Who is more likely to get infected?
Fully vaccinated people have a 49 percent to 60 percent lower risk of infection with the Delta variant, according to a new study by Imperial College London researchers. The study adds to several others that, despite inconsistent results, confirm a vaccine offers protection against the Delta variant.
Let’s put it another way: You have a 1 in 26 chance of being infected if fully vaccinated and exposed to someone with the Delta variant. If unvaccinated, your chances are 1 in 13.
“At this point,” says Keith Grant, APRN, Hartford HealthCare’s Senior Director of Infection Prevention, “the Delta variant is about 40 percent to 60 percent more contagious than even the Alpha variant (first identified in the United States in December). It gives you an idea what we’re looking at right now.”
Imperial’s researchers, after adjusting for age and other factors, found that fully vaccinated people were 49 percent as likely to test positive for COVID-19, even without symptoms, than unvaccinated people. The fully vaccinated were also 59 percent less likely to test positive with symptoms.

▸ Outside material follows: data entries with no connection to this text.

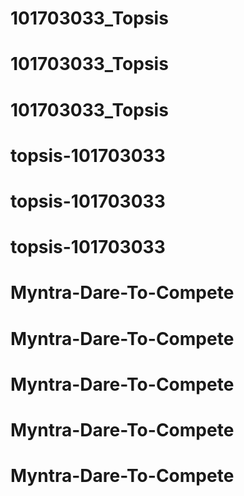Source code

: # 101703033_Topsis
# 101703033_Topsis
# 101703033_Topsis
# topsis-101703033
# topsis-101703033
# topsis-101703033
# Myntra-Dare-To-Compete
# Myntra-Dare-To-Compete
# Myntra-Dare-To-Compete
# Myntra-Dare-To-Compete
# Myntra-Dare-To-Compete
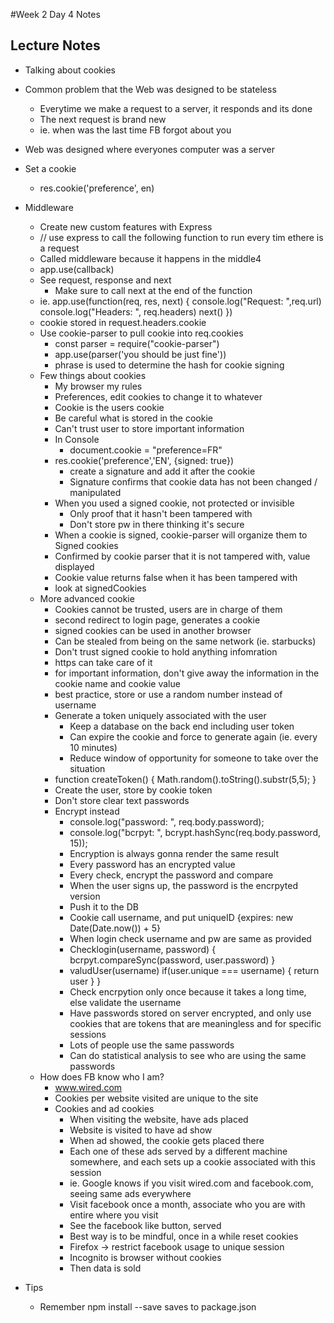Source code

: #Week 2 Day 4 Notes
## Lecture Notes

* Talking about cookies
* Common problem that the Web was designed to be stateless
  * Everytime we make a request to a server, it responds and its done
  * The next request is brand new
  * ie. when was the last time FB forgot about you

* Web was designed where everyones computer was a server
* Set a cookie
  * res.cookie('preference', en)
* Middleware
  * Create new custom features with Express
  * // use express to call the following function to run every tim ethere is a request
  * Called middleware because it happens in the middle4
  * app.use(callback)
  * See request, response and next
    * Make sure to call next at the end of the function
  * ie. app.use(function(req, res, next) {
    console.log("Request: ",req.url)
    console.log("Headers: ", req.headers)
    next()
  })
  * cookie stored in request.headers.cookie
  * Use cookie-parser to pull cookie into req.cookies
    * const parser = require("cookie-parser")
    * app.use(parser('you should be just fine'))
    * phrase is used to determine the hash for cookie signing
  * Few things about cookies
    * My browser my rules
    * Preferences, edit cookies to change it to whatever 
    * Cookie is the users cookie
    * Be careful what is stored in the cookie
    * Can't trust user to store important information
    * In Console
      * document.cookie = "preference=FR"
    * res.cookie('preference','EN', {signed: true})
      * create a signature and add it after the cookie
      * Signature confirms that cookie data has not been changed / manipulated
    * When you used a signed cookie, not protected or invisible
      * Only proof that it hasn't been tampered with
      * Don't store pw in there thinking it's secure
    * When a cookie is signed, cookie-parser will organize them to Signed cookies
    * Confirmed by cookie parser that it is not tampered with, value displayed
    * Cookie value returns false when it has been tampered with
    * look at signedCookies
  * More advanced cookie
    * Cookies cannot be trusted, users are in charge of them
    * second redirect to login page, generates a cookie
    * signed cookies can be used in another browser
    * Can be stealed from being on the same network (ie. starbucks)
    * Don't trust signed cookie to hold anything infomration
    * https can take care of it
    * for important information, don't give away the information in the cookie name and cookie value
    * best practice, store or use a random number instead of username
    * Generate a token uniquely associated with the user
      * Keep a database on the back end including user token
      * Can expire the cookie and force to generate again (ie. every 10 minutes)
      * Reduce window of opportunity for someone to take over the situation
    * function createToken() {
      Math.random().toString().substr(5,5);
    }
    * Create the user, store by cookie token
    * Don't store clear text passwords
    * Encrypt instead
      * console.log("password: ", req.body.password);
      * console.log("bcrpyt: ", bcrypt.hashSync(req.body.password, 15));
      * Encryption is always gonna render the same result
      * Every password has an encrypted value
      * Every check, encrypt the password and compare
      * When the user signs up, the password is the encrpyted version
      * Push it to the DB
      * Cookie call username, and put uniqueID {expires: new Date(Date.now()) + 5}
      * When login check username and pw are same as provided
      * Checklogin(username, password) {
        bcrpyt.compareSync(password, user.password)
      }
      * valudUser(username) 
      if(user.unique === username) {
          return user
        }
      }
      * Check encrpytion only once because it takes a long time, else validate the username
      * Have passwords stored on server encrypted, and only use cookies that are tokens that are meaningless and for specific sessions
      * Lots of people use the same passwords
      * Can do statistical analysis to see who are using the same passwords
  * How does FB know who I am? 
    * www.wired.com
    * Cookies per website visited are unique to the site
    * Cookies and ad cookies
      * When visiting the website, have ads placed
      * Website is visited to have ad show
      * When ad showed, the cookie gets placed there
      * Each one of these ads served by a different machine somewhere, and each sets up a cookie associated with this session
      * ie. Google knows if you visit wired.com and facebook.com, seeing same ads everywhere
      * Visit facebook once a month, associate who you are with entire where you visit
      * See the facebook like button, served
      * Best way is to be mindful, once in a while reset cookies
      * Firefox -> restrict facebook usage to unique session
      * Incognito is browser without cookies
      * Then data is sold

* Tips
  * Remember npm install --save saves to package.json

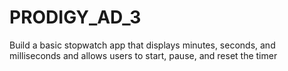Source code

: # PRODIGY_AD_3
Build a basic stopwatch app that displays minutes, seconds, and milliseconds and allows users to start, pause, and reset the timer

The study, part of the continuing Real-time Assessment of Community Transmission, or REACT-1, reviewed 100,000 people who took at-home COVID-19 swab tests between June 24 and July 12. Of that group, 527 tested positive. Each of the 254 samples that were analyzed genetically proved to be the Delta variant.
The viral load, the amount of virus in an infected person’s blood, among people with COVD-19 was also lower in vaccinated people.
An earlier study by Public Health England found the Pfizer-BioNTech vaccine was 88 percent effective against symptomatic infection by the Delta variant. (It was 93 percent effective against the Alpha variant.) In Canada, data showed it 87 percent effective against symptomatic disease. Later, an Israel study found it 64 percent effective against symptomatic disease. But new data found it only 39 percent effective against infection — though 91 percent effective against severe illness and 88 percent effective against hospitalization.